Over trim at your peril! - by Tom Conroy
 

With thanks to Andrew Lang, who revealed the binders' torment in hell.

Jane was hasty trimming edges,
Used a battered guillotine.
Cut 'em crooked, shaped like wedges,
Cut 'em deep and cut 'em mean.
All her books wailed lamentations,
Cropped to text with deep striations.

Then one day Jane went to too far,
Tried her tricks on Oscar Wilde;
Cutting marks drew cutting re-marks,
Always witty, never mild.
Nothing here to make her placid.
Paper cuts and dripping acid;

Soon Jane died in agony.
Still her trials weren't over:
Satan snickered nastily
"Behold! These binders did what you have done.
They sit or lie on heaps of paper shavings
Composed of edges trimmed while they were living,
Ablaze upon their pyres but not consumed."
Bigger heaps mean higher flames
And the biggest heap was Jane's.

She begged succor earnestly,
But her bindings screamed "No leaven!"
There she writhes eternally
While righteous binders up in heaven
Laugh with Wilde, who mocks her pains.
May your fate not mimic Jane's.

MORAL: Trim lightly if at all, and with a sharp plough.

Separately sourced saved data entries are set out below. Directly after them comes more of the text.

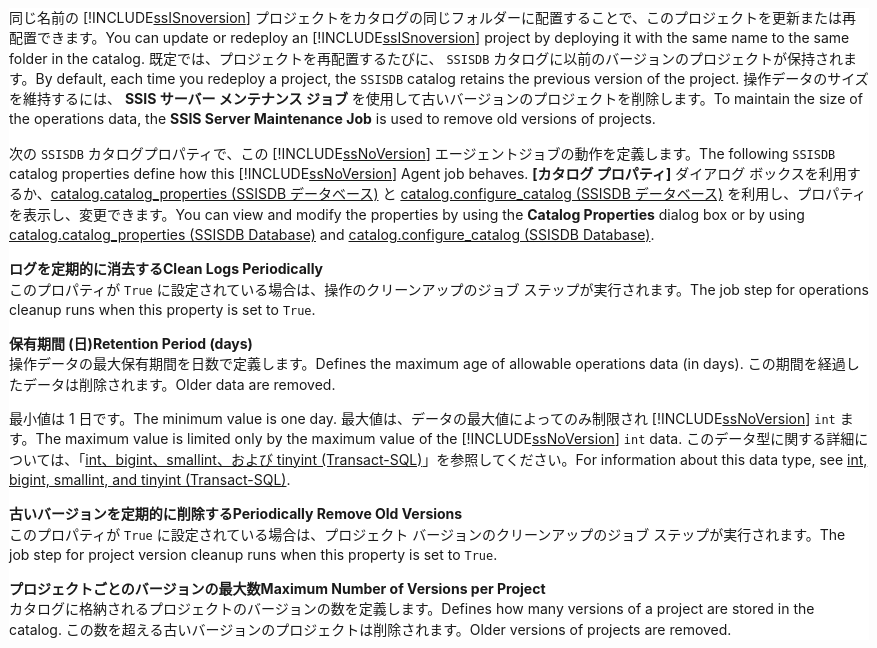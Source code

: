 <span data-ttu-id="aa832-162">同じ名前の [!INCLUDE[ssISnoversion](../../includes/ssisnoversion-md.md)] プロジェクトをカタログの同じフォルダーに配置することで、このプロジェクトを更新または再配置できます。</span><span class="sxs-lookup"><span data-stu-id="aa832-162">You can update or redeploy an [!INCLUDE[ssISnoversion](../../includes/ssisnoversion-md.md)] project by deploying it with the same name to the same folder in the catalog.</span></span> <span data-ttu-id="aa832-163">既定では、プロジェクトを再配置するたびに、 `SSISDB` カタログに以前のバージョンのプロジェクトが保持されます。</span><span class="sxs-lookup"><span data-stu-id="aa832-163">By default, each time you redeploy a project, the `SSISDB` catalog retains the previous version of the project.</span></span> <span data-ttu-id="aa832-164">操作データのサイズを維持するには、 **SSIS サーバー メンテナンス ジョブ** を使用して古いバージョンのプロジェクトを削除します。</span><span class="sxs-lookup"><span data-stu-id="aa832-164">To maintain the size of the operations data, the **SSIS Server Maintenance Job** is used to remove old versions of projects.</span></span>  
  
 <span data-ttu-id="aa832-165">次の `SSISDB` カタログプロパティで、この [!INCLUDE[ssNoVersion](../../includes/ssnoversion-md.md)] エージェントジョブの動作を定義します。</span><span class="sxs-lookup"><span data-stu-id="aa832-165">The following `SSISDB` catalog properties define how this [!INCLUDE[ssNoVersion](../../includes/ssnoversion-md.md)] Agent job behaves.</span></span> <span data-ttu-id="aa832-166">**[カタログ プロパティ]** ダイアログ ボックスを利用するか、[catalog.catalog_properties (SSISDB データベース)](/sql/integration-services/system-views/catalog-catalog-properties-ssisdb-database) と [catalog.configure_catalog (SSISDB データベース)](/sql/integration-services/system-stored-procedures/catalog-configure-catalog-ssisdb-database) を利用し、プロパティを表示し、変更できます。</span><span class="sxs-lookup"><span data-stu-id="aa832-166">You can view and modify the properties by using the **Catalog Properties** dialog box or by using [catalog.catalog_properties &#40;SSISDB Database&#41;](/sql/integration-services/system-views/catalog-catalog-properties-ssisdb-database) and [catalog.configure_catalog &#40;SSISDB Database&#41;](/sql/integration-services/system-stored-procedures/catalog-configure-catalog-ssisdb-database).</span></span>  
  
 <span data-ttu-id="aa832-167">**ログを定期的に消去する**</span><span class="sxs-lookup"><span data-stu-id="aa832-167">**Clean Logs Periodically**</span></span>  
 <span data-ttu-id="aa832-168">このプロパティが `True` に設定されている場合は、操作のクリーンアップのジョブ ステップが実行されます。</span><span class="sxs-lookup"><span data-stu-id="aa832-168">The job step for operations cleanup runs when this property is set to `True`.</span></span>  
  
 <span data-ttu-id="aa832-169">**保有期間 (日)**</span><span class="sxs-lookup"><span data-stu-id="aa832-169">**Retention Period (days)**</span></span>  
 <span data-ttu-id="aa832-170">操作データの最大保有期間を日数で定義します。</span><span class="sxs-lookup"><span data-stu-id="aa832-170">Defines the maximum age of allowable operations data (in days).</span></span> <span data-ttu-id="aa832-171">この期間を経過したデータは削除されます。</span><span class="sxs-lookup"><span data-stu-id="aa832-171">Older data are removed.</span></span>  
  
 <span data-ttu-id="aa832-172">最小値は 1 日です。</span><span class="sxs-lookup"><span data-stu-id="aa832-172">The minimum value is one day.</span></span> <span data-ttu-id="aa832-173">最大値は、データの最大値によってのみ制限され [!INCLUDE[ssNoVersion](../../includes/ssnoversion-md.md)] `int` ます。</span><span class="sxs-lookup"><span data-stu-id="aa832-173">The maximum value is limited only by the maximum value of the [!INCLUDE[ssNoVersion](../../includes/ssnoversion-md.md)] `int` data.</span></span> <span data-ttu-id="aa832-174">このデータ型に関する詳細については、「[int、bigint、smallint、および tinyint (Transact-SQL)](/sql/t-sql/data-types/int-bigint-smallint-and-tinyint-transact-sql)」を参照してください。</span><span class="sxs-lookup"><span data-stu-id="aa832-174">For information about this data type, see [int, bigint, smallint, and tinyint &#40;Transact-SQL&#41;](/sql/t-sql/data-types/int-bigint-smallint-and-tinyint-transact-sql).</span></span>  
  
 <span data-ttu-id="aa832-175">**古いバージョンを定期的に削除する**</span><span class="sxs-lookup"><span data-stu-id="aa832-175">**Periodically Remove Old Versions**</span></span>  
 <span data-ttu-id="aa832-176">このプロパティが `True` に設定されている場合は、プロジェクト バージョンのクリーンアップのジョブ ステップが実行されます。</span><span class="sxs-lookup"><span data-stu-id="aa832-176">The job step for project version cleanup runs when this property is set to `True`.</span></span>  
  
 <span data-ttu-id="aa832-177">**プロジェクトごとのバージョンの最大数**</span><span class="sxs-lookup"><span data-stu-id="aa832-177">**Maximum Number of Versions per Project**</span></span>  
 <span data-ttu-id="aa832-178">カタログに格納されるプロジェクトのバージョンの数を定義します。</span><span class="sxs-lookup"><span data-stu-id="aa832-178">Defines how many versions of a project are stored in the catalog.</span></span> <span data-ttu-id="aa832-179">この数を超える古いバージョンのプロジェクトは削除されます。</span><span class="sxs-lookup"><span data-stu-id="aa832-179">Older versions of projects are removed.</span></span>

Tom Conroy is a book restorer, binding historian, toolmaker, teacher, and fine binder in Berkeley, California. After fifteen years as a self-taught amateur binder he began benchwork training with Theodore and Anne Kahle at Capricornus in 1981. He holds an MLIS (Master of Library and Information Science) from the University of California at Berkeley.